Managing Power

When designing a processor, power delivery is as important as the microarchitecture. There are many ways to provide power, with the options typically balancing design effort, die area, efficiency, and simplicity.

The best way to look at it is to consider a basic implementation. This might be to supply one power rail to all cores with one set voltage to all of them, and a separate power rail to the graphics, and a separate power rail to the memory controller. Let the motherboard manage the input voltages into the chip, and controlling each large segment is easy.  Now how about separating up each of the cores into its own voltage island, and being able to control them all individually. This design is more complex, requires more control, but ultimately can be used to save a lot of power – there is no need to fire up all the cores to 4.0 GHz when only one is active. The downside of this implementation is if the design needs a separate power rail for each core coming into the processor. This makes the motherboard side of the power regulation very complex and expensive, and potentially inefficient.

The next step in the design would be to create a single voltage rail going into processor, and sorting out the voltages inside the processor with regulators. It sounds complex to do in silicon because it is, but offers the best payoffs. AMD has done that last one.

The biggest upside to such a design is sending power where it needs to go while also keeping costs down and efficiency high. With all the effort in the design phase, it becomes a better platform when put into the field. In this slide, AMD shows how the processor keeps one core half-fed and another core ticking over during the graphics phase of 3DMark, while they issue kernel commands and do some basic physics, but when the physics phase kicks in the cores can each turbo individually while the GPU comes back down.
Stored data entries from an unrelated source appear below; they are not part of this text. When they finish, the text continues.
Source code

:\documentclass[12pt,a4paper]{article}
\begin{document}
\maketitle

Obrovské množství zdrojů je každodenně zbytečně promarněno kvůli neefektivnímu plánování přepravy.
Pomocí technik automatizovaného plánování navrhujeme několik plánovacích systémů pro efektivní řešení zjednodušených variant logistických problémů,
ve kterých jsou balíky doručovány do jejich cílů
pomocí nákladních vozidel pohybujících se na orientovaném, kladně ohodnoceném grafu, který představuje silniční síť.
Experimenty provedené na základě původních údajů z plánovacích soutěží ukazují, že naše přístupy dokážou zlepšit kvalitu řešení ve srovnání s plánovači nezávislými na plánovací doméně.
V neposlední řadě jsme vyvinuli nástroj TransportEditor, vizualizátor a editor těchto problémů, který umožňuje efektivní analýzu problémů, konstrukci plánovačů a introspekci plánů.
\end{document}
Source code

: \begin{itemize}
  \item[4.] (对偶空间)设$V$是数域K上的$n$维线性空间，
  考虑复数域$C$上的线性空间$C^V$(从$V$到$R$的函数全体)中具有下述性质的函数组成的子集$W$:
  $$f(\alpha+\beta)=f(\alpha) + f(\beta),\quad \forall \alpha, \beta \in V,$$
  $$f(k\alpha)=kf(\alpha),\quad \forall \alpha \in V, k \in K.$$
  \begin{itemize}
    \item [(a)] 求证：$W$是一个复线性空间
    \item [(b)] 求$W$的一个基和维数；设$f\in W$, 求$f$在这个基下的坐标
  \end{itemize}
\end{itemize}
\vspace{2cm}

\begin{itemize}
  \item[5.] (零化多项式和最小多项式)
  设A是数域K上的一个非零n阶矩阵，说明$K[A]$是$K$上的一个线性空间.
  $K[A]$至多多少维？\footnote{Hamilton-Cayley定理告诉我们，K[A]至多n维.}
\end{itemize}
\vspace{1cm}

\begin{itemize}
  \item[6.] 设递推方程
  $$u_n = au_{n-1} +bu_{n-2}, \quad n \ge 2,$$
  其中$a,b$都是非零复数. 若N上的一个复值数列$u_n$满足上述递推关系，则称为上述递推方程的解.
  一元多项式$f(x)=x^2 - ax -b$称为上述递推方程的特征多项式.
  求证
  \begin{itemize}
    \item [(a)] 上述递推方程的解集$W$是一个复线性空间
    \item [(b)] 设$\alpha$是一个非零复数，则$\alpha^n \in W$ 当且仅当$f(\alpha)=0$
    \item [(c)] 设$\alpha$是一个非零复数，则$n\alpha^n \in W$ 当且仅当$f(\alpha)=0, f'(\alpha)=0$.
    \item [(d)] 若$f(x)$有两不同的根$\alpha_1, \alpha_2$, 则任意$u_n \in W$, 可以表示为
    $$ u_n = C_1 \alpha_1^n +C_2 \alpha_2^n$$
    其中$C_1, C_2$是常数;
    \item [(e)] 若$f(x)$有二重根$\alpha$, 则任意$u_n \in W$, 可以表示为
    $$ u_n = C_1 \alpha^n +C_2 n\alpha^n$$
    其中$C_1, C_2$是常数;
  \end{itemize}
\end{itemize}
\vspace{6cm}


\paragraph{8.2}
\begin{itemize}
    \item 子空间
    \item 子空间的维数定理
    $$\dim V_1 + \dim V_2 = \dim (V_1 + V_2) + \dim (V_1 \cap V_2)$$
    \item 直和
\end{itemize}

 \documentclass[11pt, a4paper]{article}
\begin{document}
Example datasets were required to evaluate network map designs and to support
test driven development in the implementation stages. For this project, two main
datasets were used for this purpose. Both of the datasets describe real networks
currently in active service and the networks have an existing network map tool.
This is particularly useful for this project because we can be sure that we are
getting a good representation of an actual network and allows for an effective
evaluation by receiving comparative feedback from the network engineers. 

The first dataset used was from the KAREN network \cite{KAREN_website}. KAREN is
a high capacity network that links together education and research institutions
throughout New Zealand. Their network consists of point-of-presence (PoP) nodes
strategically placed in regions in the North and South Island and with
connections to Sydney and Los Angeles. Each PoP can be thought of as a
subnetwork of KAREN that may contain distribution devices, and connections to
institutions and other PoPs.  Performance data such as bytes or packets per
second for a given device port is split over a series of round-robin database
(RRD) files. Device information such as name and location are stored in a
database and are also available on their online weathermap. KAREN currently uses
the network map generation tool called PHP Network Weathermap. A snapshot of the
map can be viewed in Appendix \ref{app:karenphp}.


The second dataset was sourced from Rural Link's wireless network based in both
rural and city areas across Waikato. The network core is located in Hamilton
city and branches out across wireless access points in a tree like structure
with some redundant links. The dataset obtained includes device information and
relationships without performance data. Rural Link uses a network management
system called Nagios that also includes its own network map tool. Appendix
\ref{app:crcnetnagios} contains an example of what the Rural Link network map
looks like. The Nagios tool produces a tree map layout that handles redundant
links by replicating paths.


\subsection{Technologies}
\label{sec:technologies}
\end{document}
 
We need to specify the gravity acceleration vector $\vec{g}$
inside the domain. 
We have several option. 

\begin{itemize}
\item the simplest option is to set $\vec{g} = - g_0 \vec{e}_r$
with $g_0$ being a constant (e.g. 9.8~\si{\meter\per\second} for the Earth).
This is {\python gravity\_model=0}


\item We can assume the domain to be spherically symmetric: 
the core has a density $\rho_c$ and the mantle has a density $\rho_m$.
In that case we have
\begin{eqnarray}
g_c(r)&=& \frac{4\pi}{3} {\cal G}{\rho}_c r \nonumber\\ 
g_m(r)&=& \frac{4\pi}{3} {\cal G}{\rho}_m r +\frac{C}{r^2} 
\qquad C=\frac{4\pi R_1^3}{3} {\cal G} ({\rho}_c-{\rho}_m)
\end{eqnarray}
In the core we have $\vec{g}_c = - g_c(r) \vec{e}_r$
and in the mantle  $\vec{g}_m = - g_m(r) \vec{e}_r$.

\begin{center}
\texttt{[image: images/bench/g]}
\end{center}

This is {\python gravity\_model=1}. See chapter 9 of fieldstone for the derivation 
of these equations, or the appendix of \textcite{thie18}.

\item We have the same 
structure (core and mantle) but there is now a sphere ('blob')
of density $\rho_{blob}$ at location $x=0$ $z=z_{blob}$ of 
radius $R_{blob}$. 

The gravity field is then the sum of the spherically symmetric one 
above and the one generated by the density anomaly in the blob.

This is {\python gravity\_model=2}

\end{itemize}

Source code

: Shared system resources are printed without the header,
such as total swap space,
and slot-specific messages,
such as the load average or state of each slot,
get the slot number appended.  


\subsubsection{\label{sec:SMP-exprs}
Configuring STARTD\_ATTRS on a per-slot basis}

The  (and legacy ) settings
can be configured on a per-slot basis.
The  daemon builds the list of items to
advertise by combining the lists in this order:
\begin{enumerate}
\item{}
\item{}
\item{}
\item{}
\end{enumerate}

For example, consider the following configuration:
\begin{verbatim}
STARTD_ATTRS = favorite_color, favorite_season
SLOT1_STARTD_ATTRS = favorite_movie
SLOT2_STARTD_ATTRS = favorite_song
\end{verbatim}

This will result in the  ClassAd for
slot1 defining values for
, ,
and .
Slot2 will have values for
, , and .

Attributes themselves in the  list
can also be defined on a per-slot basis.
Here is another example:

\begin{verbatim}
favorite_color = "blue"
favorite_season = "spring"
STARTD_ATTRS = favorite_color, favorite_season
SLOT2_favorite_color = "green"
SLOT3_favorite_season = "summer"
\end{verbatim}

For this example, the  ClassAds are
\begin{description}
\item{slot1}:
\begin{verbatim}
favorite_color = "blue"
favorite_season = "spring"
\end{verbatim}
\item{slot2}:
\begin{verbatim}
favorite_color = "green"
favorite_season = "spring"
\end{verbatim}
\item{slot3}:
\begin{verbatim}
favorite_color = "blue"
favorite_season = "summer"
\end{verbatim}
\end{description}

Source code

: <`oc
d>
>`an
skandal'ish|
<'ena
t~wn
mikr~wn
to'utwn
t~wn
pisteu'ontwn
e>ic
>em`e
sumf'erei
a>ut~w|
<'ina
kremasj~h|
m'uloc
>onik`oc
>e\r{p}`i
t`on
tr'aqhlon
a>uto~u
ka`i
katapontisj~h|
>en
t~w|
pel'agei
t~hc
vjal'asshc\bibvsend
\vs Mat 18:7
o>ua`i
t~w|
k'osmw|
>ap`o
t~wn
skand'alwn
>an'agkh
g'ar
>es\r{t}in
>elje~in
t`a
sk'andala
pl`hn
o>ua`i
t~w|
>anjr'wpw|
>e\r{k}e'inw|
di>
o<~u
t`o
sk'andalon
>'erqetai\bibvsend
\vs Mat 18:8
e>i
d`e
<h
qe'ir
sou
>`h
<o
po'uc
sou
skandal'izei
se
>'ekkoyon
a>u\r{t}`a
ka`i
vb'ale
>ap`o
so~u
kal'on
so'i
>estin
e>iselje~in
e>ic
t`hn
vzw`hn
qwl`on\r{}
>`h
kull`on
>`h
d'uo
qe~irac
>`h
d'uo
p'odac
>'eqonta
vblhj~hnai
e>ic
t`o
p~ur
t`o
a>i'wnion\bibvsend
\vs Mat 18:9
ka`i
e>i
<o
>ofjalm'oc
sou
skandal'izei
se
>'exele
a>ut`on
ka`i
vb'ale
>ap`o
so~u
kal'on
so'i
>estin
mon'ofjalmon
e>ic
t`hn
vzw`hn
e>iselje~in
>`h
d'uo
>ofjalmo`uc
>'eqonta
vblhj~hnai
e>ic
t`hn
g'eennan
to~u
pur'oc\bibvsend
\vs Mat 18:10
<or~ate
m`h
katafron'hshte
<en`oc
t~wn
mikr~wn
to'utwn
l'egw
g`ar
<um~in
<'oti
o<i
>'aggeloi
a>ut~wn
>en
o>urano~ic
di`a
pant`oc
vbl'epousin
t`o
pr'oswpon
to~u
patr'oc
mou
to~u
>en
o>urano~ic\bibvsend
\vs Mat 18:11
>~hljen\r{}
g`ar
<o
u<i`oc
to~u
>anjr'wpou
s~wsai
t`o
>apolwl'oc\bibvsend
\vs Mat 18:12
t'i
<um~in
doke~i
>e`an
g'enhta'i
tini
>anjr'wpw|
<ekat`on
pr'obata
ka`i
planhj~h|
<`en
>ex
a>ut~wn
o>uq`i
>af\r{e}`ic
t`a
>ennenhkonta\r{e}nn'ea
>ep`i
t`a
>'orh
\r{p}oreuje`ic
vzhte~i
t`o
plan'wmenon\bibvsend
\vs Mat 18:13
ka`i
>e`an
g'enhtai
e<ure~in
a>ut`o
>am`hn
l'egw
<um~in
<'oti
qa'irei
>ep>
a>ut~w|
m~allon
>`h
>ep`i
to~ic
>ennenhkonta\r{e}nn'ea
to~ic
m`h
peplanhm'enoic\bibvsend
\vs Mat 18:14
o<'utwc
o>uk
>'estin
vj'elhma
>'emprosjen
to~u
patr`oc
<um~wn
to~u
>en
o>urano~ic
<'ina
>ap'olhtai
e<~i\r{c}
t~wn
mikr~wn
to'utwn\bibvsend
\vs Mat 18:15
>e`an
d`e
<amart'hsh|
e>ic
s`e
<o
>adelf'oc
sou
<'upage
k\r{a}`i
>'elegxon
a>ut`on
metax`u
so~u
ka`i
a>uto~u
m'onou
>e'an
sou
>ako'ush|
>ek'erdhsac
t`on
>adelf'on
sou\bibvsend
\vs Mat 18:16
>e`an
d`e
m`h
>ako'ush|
Add in some fine-grained control and as long as it reacts quick enough, it should offer a power-efficient implementation.

AMD calls the first part of what they have done as ‘Synergistic Power Rail Sharing’, which basically means one power rail going into the processor. If that sounds familiar, Intel did it with Broadwell and currently does it on their high-end processors. Where Intel used a FIVR, or fully integrated voltage regulator with massive inductors (remember the cut out required on Broadwell motherboards for those inductors?), AMD is using a split VDD package rail and per-island linear low-dropout regulators (LDO) for each of the cores and each of the compute units. Every voltage island required gets an optimized LDO for its purpose, which doubles as a power gate when that portion of the processor can be turned off. This implementation allows for the motherboard to be simplified (lower cost), and the processor to have better control, at the expense of extra control circuitry.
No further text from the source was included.